**Exercise directions:** Write out, exactly and only, the lines that run from the top of the records to the line with "social planning problem.". Include both ends; exclude pictures.

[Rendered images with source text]
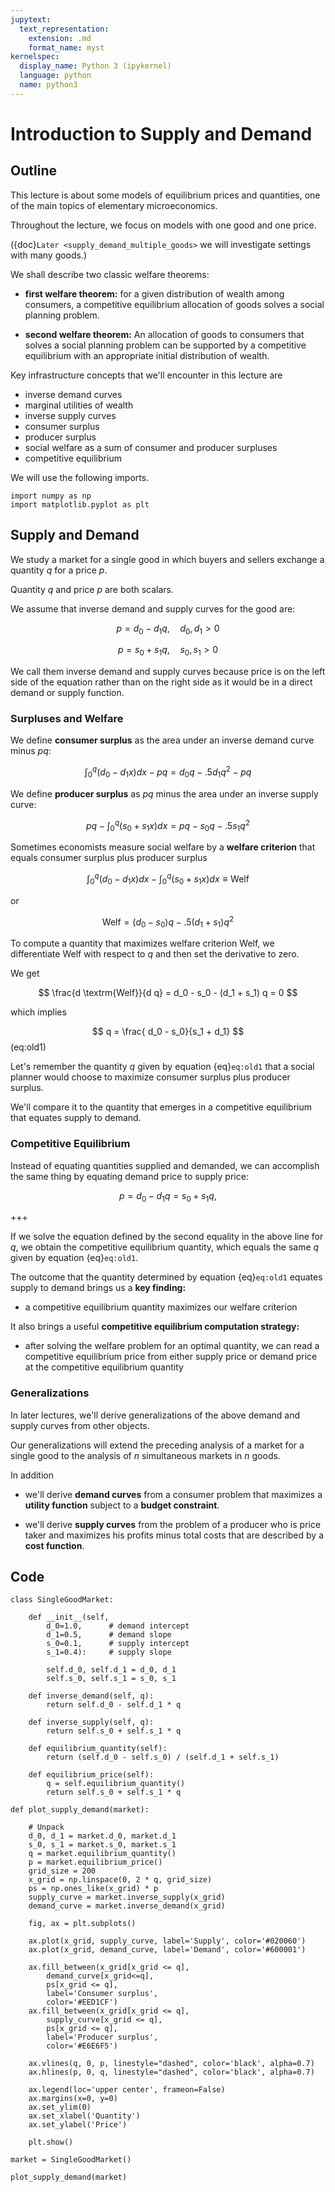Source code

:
 ```yaml
---
jupytext:
  text_representation:
    extension: .md
    format_name: myst
kernelspec:
  display_name: Python 3 (ipykernel)
  language: python
  name: python3
---
```


# Introduction to Supply and Demand

## Outline

This lecture is about some models of equilibrium prices and quantities, one of
the main topics of elementary microeconomics.

Throughout the lecture, we focus on models with one good and one price.

({doc}`Later <supply_demand_multiple_goods>` we will investigate settings with
many goods.)

We shall describe two classic welfare theorems:

* **first welfare theorem:** for a given distribution of wealth among consumers, a competitive equilibrium allocation of goods solves a social planning problem.

* **second welfare theorem:** An allocation of goods to consumers that solves a social planning problem can be supported by a competitive equilibrium with an appropriate initial distribution of  wealth.

Key infrastructure concepts that we'll encounter in this lecture are

* inverse demand curves
* marginal utilities of wealth
* inverse supply curves
* consumer surplus
* producer surplus
* social welfare as a sum of consumer and producer surpluses
* competitive equilibrium

We will use the following imports.

```{code-cell} ipython3
import numpy as np
import matplotlib.pyplot as plt
```

## Supply and Demand

We study a market for a single good in which buyers and sellers exchange a quantity $q$ for a price $p$.

Quantity $q$ and price $p$ are  both scalars.

We assume that inverse demand and supply curves for the good are:

$$
p = d_0 - d_1 q, \quad d_0, d_1 > 0
$$

$$
p = s_0 + s_1 q , \quad s_0, s_1 > 0
$$

We call them inverse demand and supply curves because price is on the left side of the equation rather than on the right side as it would be in a direct demand or supply function.

### Surpluses and Welfare

We define **consumer surplus** as the area under an inverse demand curve minus $p q$:

$$
\int_0^q (d_0 - d_1 x) dx - pq = d_0 q -.5 d_1 q^2 - pq
$$

We define **producer surplus** as $p q$ minus the area under an inverse supply curve:

$$
p q - \int_0^q (s_0 + s_1 x) dx = pq - s_0 q - .5 s_1 q^2
$$

Sometimes economists measure social welfare by a **welfare criterion** that equals consumer surplus plus producer surplus

$$
\int_0^q (d_0 - d_1 x) dx - \int_0^q (s_0 + s_1 x) dx  \equiv \textrm{Welf}
$$

or

$$
\textrm{Welf} = (d_0 - s_0) q - .5 (d_1 + s_1) q^2
$$

To compute a quantity that maximizes welfare criterion $\textrm{Welf}$, we differentiate $\textrm{Welf}$ with respect to $q$ and then set the derivative to zero.

We get

$$
\frac{d \textrm{Welf}}{d q} = d_0 - s_0 - (d_1 + s_1) q  = 0
$$

which implies

$$
q = \frac{ d_0 - s_0}{s_1 + d_1}
$$ (eq:old1)

Let's remember the quantity $q$ given by equation {eq}`eq:old1` that a social planner would choose to maximize consumer surplus plus producer surplus.

We'll compare it to the quantity that emerges in a competitive equilibrium that equates supply to demand.

### Competitive Equilibrium

Instead of equating quantities supplied and demanded, we can accomplish the same thing by equating demand price to supply price:

$$
p =  d_0 - d_1 q = s_0 + s_1 q ,
$$

+++

If we solve the equation defined by the second equality in the above line for $q$, we obtain the
competitive equilibrium quantity, which equals the same $q$ given by equation  {eq}`eq:old1`.

The outcome that the quantity determined by equation {eq}`eq:old1` equates
supply to demand brings us a **key finding:**

*  a competitive equilibrium quantity maximizes our  welfare criterion

It also brings a useful **competitive equilibrium computation strategy:**

* after solving the welfare problem for an optimal  quantity, we can read a competitive equilibrium price from either supply price or demand price at the competitive equilibrium quantity

### Generalizations

In later lectures, we'll derive generalizations of the above demand and supply curves from other objects.

Our generalizations will extend the preceding analysis of a market for a single good to the analysis of $n$ simultaneous markets in $n$ goods.

In addition

 * we'll derive **demand curves** from a consumer problem that maximizes a **utility function** subject to a **budget constraint**.

 * we'll derive **supply curves** from the problem of a producer who is price taker and maximizes his profits minus total costs that are described by a  **cost function**.

## Code

```{code-cell} ipython3
class SingleGoodMarket:

    def __init__(self, 
        d_0=1.0,      # demand intercept
        d_1=0.5,      # demand slope
        s_0=0.1,      # supply intercept
        s_1=0.4):     # supply slope

        self.d_0, self.d_1 = d_0, d_1
        self.s_0, self.s_1 = s_0, s_1

    def inverse_demand(self, q):
        return self.d_0 - self.d_1 * q

    def inverse_supply(self, q):
        return self.s_0 + self.s_1 * q

    def equilibrium_quantity(self):
        return (self.d_0 - self.s_0) / (self.d_1 + self.s_1)

    def equilibrium_price(self):
        q = self.equilibrium_quantity()
        return self.s_0 + self.s_1 * q
```

```{code-cell} ipython3
def plot_supply_demand(market):

    # Unpack
    d_0, d_1 = market.d_0, market.d_1
    s_0, s_1 = market.s_0, market.s_1
    q = market.equilibrium_quantity()
    p = market.equilibrium_price()
    grid_size = 200
    x_grid = np.linspace(0, 2 * q, grid_size)
    ps = np.ones_like(x_grid) * p
    supply_curve = market.inverse_supply(x_grid)
    demand_curve = market.inverse_demand(x_grid)

    fig, ax = plt.subplots()

    ax.plot(x_grid, supply_curve, label='Supply', color='#020060')
    ax.plot(x_grid, demand_curve, label='Demand', color='#600001')

    ax.fill_between(x_grid[x_grid <= q], 
        demand_curve[x_grid<=q], 
        ps[x_grid <= q], 
        label='Consumer surplus', 
        color='#EED1CF')
    ax.fill_between(x_grid[x_grid <= q], 
        supply_curve[x_grid <= q], 
        ps[x_grid <= q], 
        label='Producer surplus', 
        color='#E6E6F5')

    ax.vlines(q, 0, p, linestyle="dashed", color='black', alpha=0.7)
    ax.hlines(p, 0, q, linestyle="dashed", color='black', alpha=0.7)

    ax.legend(loc='upper center', frameon=False)
    ax.margins(x=0, y=0)
    ax.set_ylim(0)
    ax.set_xlabel('Quantity')
    ax.set_ylabel('Price')

    plt.show()
```

```{code-cell} ipython3
market = SingleGoodMarket()
```

```{code-cell} ipython3
plot_supply_demand(market)
```

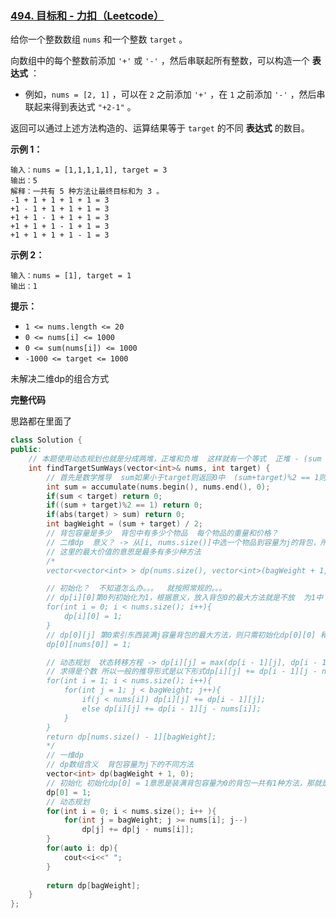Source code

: ### [494. 目标和 - 力扣（Leetcode）](https://leetcode.cn/problems/target-sum/description/)

给你一个整数数组 `nums` 和一个整数 `target` 。

向数组中的每个整数前添加 `'+'` 或 `'-'` ，然后串联起所有整数，可以构造一个 **表达式** ：

- 例如，`nums = [2, 1]` ，可以在 `2` 之前添加 `'+'` ，在 `1` 之前添加 `'-'` ，然后串联起来得到表达式 `"+2-1"` 。

返回可以通过上述方法构造的、运算结果等于 `target` 的不同 **表达式** 的数目。

**示例 1：**

```
输入：nums = [1,1,1,1,1], target = 3
输出：5
解释：一共有 5 种方法让最终目标和为 3 。
-1 + 1 + 1 + 1 + 1 = 3
+1 - 1 + 1 + 1 + 1 = 3
+1 + 1 - 1 + 1 + 1 = 3
+1 + 1 + 1 - 1 + 1 = 3
+1 + 1 + 1 + 1 - 1 = 3
```

**示例 2：**

```
输入：nums = [1], target = 1
输出：1
```

**提示：**

- `1 <= nums.length <= 20`
- `0 <= nums[i] <= 1000`
- `0 <= sum(nums[i]) <= 1000`
- `-1000 <= target <= 1000`

未解决二维dp的组合方式

**完整代码**

思路都在里面了

```c++
class Solution {
public:
    // 本题使用动态规划也就是分成两堆，正堆和负堆  这样就有一个等式  正堆 - (sum - 正堆) = target，就是求能够凑成正堆的有多少种， dp[i][j]的意义就是从0-i中选能够凑成j容量的方法有多少种
    int findTargetSumWays(vector<int>& nums, int target) {
        // 首先是数学推导  sum如果小于target则返回0中  (sum+target)%2 == 1则返回0 因为考虑了向下取整的影响
        int sum = accumulate(nums.begin(), nums.end(), 0);
        if(sum < target) return 0;
        if((sum + target)%2 == 1) return 0;
        if(abs(target) > sum) return 0;
        int bagWeight = (sum + target) / 2;
        // 背包容量是多少  背包中有多少个物品  每个物品的重量和价格？
        // 二维dp  意义？ -> 从[i, nums.size()]中选一个物品到容量为j的背包，所获得的的最大价值是？
        // 这里的最大价值的意思是最多有多少种方法
        /*
        vector<vector<int> > dp(nums.size(), vector<int>(bagWeight + 1, 0));

        // 初始化？  不知道怎么办。。。  就按照常规的。。。
        // dp[i][0]第0列初始化为1，根据意义，放入背包0的最大方法就是不放  为1中
        for(int i = 0; i < nums.size(); i++){
            dp[i][0] = 1;
        }
        // dp[0][j] 第0索引东西装满j容量背包的最大方法，则只需初始化dp[0][0] 和dp[0][nums[0]]，因为只有不装和装满两个选择
        dp[0][nums[0]] = 1;

        // 动态规划  状态转移方程 -> dp[i][j] = max(dp[i - 1][j], dp[i - 1][j - ...不会])  
        // 求得是个数 所以一般的推导形式是以下形式dp[i][j] += dp[i - 1][j - nums[i]];
        for(int i = 1; i < nums.size(); i++){
            for(int j = 1; j < bagWeight; j++){
                if(j < nums[i]) dp[i][j] += dp[i - 1][j];
                else dp[i][j] += dp[i - 1][j - nums[i]];
            }
        }
        return dp[nums.size() - 1][bagWeight];
        */
        // 一维dp
        // dp数组含义  背包容量为j下的不同方法
        vector<int> dp(bagWeight + 1, 0);
        // 初始化 初始化dp[0] = 1意思是装满背包容量为0的背包一共有1种方法，那就是不装。。。
        dp[0] = 1;
        // 动态规划
        for(int i = 0; i < nums.size(); i++ ){
            for(int j = bagWeight; j >= nums[i]; j--)
                dp[j] += dp[j - nums[i]];
        }
        for(auto i: dp){
            cout<<i<<" ";
        }
        
        return dp[bagWeight];
    }
};
```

**Task output:**
Source code

:
 ```yaml
---
jupytext:
  text_representation:
    extension: .md
    format_name: myst
kernelspec:
  display_name: Python 3 (ipykernel)
  language: python
  name: python3
---
```


# Introduction to Supply and Demand

## Outline

This lecture is about some models of equilibrium prices and quantities, one of
the main topics of elementary microeconomics.

Throughout the lecture, we focus on models with one good and one price.

({doc}`Later <supply_demand_multiple_goods>` we will investigate settings with
many goods.)

We shall describe two classic welfare theorems:

* **first welfare theorem:** for a given distribution of wealth among consumers, a competitive equilibrium allocation of goods solves a social planning problem.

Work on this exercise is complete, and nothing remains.